YOUR GOAL =>
Check every line below for the word "tree" and show those that hold it.
_ _ _ _
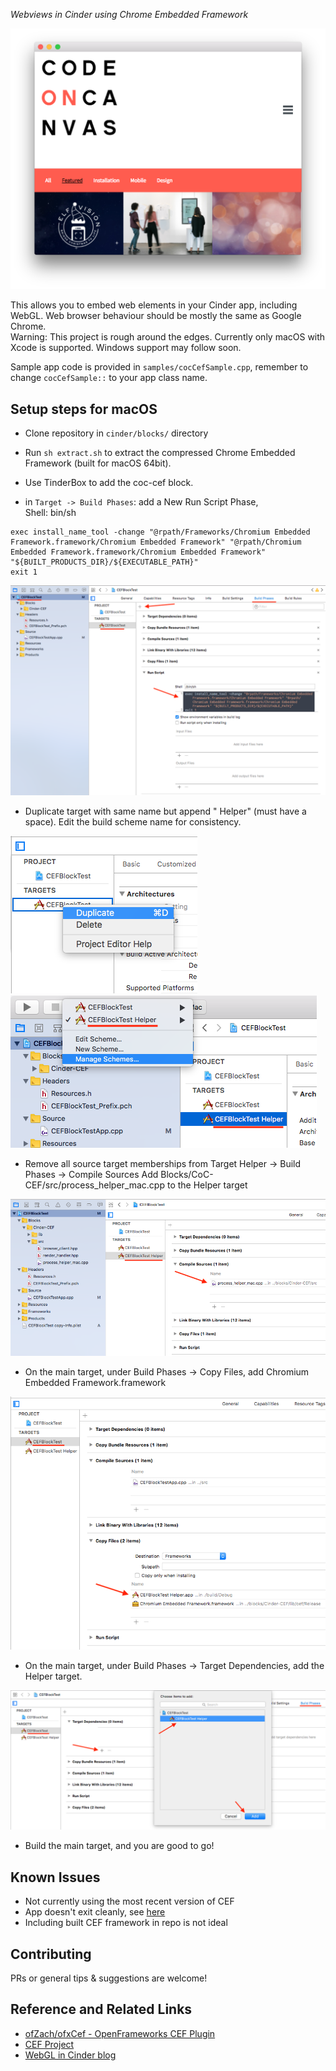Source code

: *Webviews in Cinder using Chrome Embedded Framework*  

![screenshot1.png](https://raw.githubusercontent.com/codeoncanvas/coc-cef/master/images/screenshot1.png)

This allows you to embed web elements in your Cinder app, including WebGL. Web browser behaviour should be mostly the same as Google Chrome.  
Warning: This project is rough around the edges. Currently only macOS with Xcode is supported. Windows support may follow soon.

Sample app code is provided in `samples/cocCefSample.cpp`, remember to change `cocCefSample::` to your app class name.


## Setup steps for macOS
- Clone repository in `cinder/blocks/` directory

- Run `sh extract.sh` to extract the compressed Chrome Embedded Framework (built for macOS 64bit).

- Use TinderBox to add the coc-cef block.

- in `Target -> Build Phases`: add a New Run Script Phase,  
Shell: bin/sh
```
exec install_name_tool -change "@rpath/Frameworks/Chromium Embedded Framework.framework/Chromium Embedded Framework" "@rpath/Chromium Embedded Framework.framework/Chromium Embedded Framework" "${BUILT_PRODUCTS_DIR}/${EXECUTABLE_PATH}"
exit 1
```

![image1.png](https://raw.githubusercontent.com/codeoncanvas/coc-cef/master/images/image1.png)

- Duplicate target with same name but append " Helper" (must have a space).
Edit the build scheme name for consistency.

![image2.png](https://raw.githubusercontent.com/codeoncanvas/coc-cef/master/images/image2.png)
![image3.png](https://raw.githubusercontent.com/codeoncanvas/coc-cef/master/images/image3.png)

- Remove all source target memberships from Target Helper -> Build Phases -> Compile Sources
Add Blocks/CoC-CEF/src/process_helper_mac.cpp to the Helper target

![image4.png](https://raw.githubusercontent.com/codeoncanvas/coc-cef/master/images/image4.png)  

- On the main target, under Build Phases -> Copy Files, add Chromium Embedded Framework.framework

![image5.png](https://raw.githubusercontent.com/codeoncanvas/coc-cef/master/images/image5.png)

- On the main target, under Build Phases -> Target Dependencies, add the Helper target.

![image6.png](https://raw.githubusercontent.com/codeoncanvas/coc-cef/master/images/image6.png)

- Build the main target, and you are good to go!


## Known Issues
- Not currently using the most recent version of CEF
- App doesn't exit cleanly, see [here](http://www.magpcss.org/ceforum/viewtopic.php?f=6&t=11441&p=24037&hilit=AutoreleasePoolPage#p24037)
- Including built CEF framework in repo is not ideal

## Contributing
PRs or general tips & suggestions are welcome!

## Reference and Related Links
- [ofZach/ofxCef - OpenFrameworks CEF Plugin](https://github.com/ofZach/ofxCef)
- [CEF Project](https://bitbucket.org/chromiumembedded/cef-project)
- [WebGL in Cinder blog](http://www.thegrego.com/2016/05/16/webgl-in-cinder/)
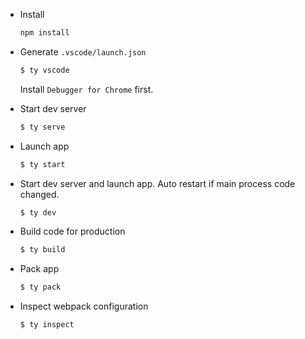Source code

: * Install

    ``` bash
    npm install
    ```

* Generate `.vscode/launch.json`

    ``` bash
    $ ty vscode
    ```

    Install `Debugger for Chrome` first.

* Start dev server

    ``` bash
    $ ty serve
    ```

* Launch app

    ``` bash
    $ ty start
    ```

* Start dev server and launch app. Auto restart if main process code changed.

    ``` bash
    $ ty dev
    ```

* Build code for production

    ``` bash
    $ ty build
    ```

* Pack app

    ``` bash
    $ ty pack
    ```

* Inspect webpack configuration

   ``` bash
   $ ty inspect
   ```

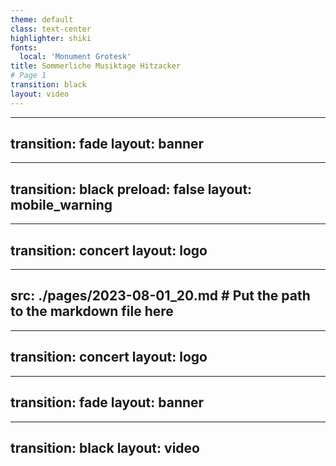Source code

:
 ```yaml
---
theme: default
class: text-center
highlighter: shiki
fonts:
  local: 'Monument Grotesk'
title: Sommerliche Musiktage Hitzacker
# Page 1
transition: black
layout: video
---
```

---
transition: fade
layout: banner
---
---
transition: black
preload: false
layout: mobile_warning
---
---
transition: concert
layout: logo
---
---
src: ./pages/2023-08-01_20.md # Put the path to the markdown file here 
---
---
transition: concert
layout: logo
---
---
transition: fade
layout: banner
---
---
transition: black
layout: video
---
_ _ _ _
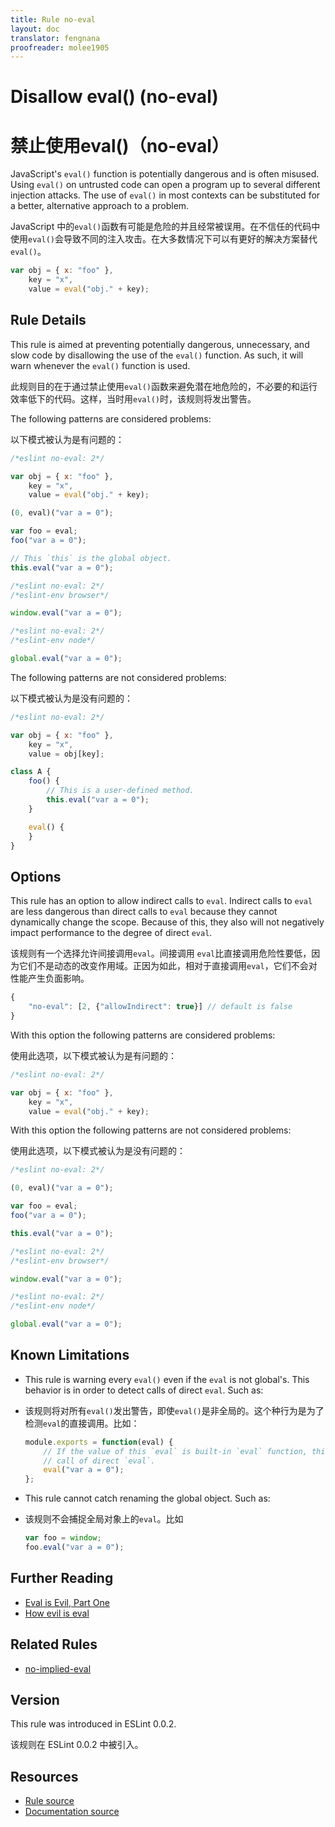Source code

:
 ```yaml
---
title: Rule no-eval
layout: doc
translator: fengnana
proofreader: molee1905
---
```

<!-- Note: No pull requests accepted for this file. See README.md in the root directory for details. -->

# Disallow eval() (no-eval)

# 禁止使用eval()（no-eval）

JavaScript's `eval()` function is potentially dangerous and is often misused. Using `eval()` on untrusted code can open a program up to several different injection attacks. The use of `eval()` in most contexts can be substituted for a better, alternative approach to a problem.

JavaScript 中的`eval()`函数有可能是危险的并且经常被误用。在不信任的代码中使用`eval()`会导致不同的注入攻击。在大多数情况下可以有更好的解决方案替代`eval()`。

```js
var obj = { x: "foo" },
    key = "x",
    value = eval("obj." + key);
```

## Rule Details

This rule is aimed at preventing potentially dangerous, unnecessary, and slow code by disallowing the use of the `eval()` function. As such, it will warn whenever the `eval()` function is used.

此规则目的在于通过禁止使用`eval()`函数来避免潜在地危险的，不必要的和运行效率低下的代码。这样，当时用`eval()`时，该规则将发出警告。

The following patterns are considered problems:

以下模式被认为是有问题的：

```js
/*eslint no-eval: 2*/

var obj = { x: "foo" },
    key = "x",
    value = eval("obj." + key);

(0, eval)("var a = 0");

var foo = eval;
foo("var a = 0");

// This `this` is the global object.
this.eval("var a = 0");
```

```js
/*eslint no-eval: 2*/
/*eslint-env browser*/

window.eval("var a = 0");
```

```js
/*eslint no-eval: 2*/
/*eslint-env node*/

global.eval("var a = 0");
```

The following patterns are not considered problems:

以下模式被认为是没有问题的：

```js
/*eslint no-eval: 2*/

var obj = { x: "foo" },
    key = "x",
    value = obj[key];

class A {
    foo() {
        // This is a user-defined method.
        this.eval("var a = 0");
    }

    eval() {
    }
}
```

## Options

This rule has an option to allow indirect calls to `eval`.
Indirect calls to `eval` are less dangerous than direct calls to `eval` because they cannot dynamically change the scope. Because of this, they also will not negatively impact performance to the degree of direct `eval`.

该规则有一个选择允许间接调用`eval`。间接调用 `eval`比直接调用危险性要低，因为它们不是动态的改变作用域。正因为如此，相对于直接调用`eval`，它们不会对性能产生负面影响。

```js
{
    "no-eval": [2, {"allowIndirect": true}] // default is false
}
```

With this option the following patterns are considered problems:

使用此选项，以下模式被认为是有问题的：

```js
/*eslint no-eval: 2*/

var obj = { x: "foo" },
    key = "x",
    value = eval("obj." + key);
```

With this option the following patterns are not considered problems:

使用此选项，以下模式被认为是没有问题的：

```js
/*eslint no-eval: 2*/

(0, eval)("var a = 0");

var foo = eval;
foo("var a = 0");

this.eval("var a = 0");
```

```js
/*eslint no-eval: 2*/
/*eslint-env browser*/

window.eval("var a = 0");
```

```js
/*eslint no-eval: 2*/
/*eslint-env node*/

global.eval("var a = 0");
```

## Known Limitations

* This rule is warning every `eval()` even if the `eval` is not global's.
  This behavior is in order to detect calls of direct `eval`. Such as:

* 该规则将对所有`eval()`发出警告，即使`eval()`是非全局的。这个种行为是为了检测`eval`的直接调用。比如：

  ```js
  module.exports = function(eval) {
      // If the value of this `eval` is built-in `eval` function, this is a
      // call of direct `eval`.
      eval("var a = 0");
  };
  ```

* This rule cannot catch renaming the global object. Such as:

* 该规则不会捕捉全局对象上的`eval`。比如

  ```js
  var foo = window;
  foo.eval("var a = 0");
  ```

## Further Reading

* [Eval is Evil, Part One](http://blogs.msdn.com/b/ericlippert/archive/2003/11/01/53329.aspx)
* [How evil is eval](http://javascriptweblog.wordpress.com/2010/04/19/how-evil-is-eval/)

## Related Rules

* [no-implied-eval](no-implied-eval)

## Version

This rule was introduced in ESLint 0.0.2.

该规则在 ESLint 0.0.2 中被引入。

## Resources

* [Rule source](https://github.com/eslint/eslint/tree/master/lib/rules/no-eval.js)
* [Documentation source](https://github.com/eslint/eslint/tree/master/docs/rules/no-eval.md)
_ _ _ _
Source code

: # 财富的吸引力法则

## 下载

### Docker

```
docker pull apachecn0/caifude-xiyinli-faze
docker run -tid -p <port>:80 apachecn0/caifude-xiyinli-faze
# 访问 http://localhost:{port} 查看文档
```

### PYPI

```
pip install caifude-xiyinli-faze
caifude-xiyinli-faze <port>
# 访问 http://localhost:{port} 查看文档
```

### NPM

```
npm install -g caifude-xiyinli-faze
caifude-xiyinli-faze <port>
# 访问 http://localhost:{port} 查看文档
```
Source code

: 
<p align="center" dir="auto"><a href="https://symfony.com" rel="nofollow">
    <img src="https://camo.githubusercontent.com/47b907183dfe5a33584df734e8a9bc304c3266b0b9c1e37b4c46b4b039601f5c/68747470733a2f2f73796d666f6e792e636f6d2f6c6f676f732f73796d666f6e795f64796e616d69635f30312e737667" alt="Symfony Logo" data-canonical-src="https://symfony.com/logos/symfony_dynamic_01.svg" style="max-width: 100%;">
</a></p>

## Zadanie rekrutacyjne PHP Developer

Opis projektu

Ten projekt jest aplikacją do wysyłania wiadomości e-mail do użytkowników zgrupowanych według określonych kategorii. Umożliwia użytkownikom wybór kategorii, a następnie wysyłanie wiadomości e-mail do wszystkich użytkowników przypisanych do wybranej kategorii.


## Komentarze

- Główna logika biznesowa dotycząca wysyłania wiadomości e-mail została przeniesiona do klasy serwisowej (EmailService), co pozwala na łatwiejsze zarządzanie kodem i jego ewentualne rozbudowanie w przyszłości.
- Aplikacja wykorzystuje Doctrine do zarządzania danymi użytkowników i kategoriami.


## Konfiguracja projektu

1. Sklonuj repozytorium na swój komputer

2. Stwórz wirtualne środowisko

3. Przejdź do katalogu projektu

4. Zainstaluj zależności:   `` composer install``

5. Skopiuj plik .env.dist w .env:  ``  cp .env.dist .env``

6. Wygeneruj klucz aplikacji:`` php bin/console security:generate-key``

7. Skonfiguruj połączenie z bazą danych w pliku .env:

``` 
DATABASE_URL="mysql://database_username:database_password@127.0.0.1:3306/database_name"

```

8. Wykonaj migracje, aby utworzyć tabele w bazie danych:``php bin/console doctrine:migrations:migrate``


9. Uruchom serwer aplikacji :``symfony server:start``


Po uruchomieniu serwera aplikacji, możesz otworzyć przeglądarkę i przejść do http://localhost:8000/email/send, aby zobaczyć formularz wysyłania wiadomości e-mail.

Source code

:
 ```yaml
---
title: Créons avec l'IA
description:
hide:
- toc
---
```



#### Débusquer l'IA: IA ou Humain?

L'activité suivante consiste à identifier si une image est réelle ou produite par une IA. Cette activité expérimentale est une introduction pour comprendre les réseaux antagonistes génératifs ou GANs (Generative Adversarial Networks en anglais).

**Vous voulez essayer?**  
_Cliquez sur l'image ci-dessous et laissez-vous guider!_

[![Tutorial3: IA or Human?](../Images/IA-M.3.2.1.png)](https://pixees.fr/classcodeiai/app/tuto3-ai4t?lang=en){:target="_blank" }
_ _ _ _
RESULT OF THIS TASK =>
* [Rule source](https://github.com/eslint/eslint/tree/master/lib/rules/no-eval.js)
* [Documentation source](https://github.com/eslint/eslint/tree/master/docs/rules/no-eval.md)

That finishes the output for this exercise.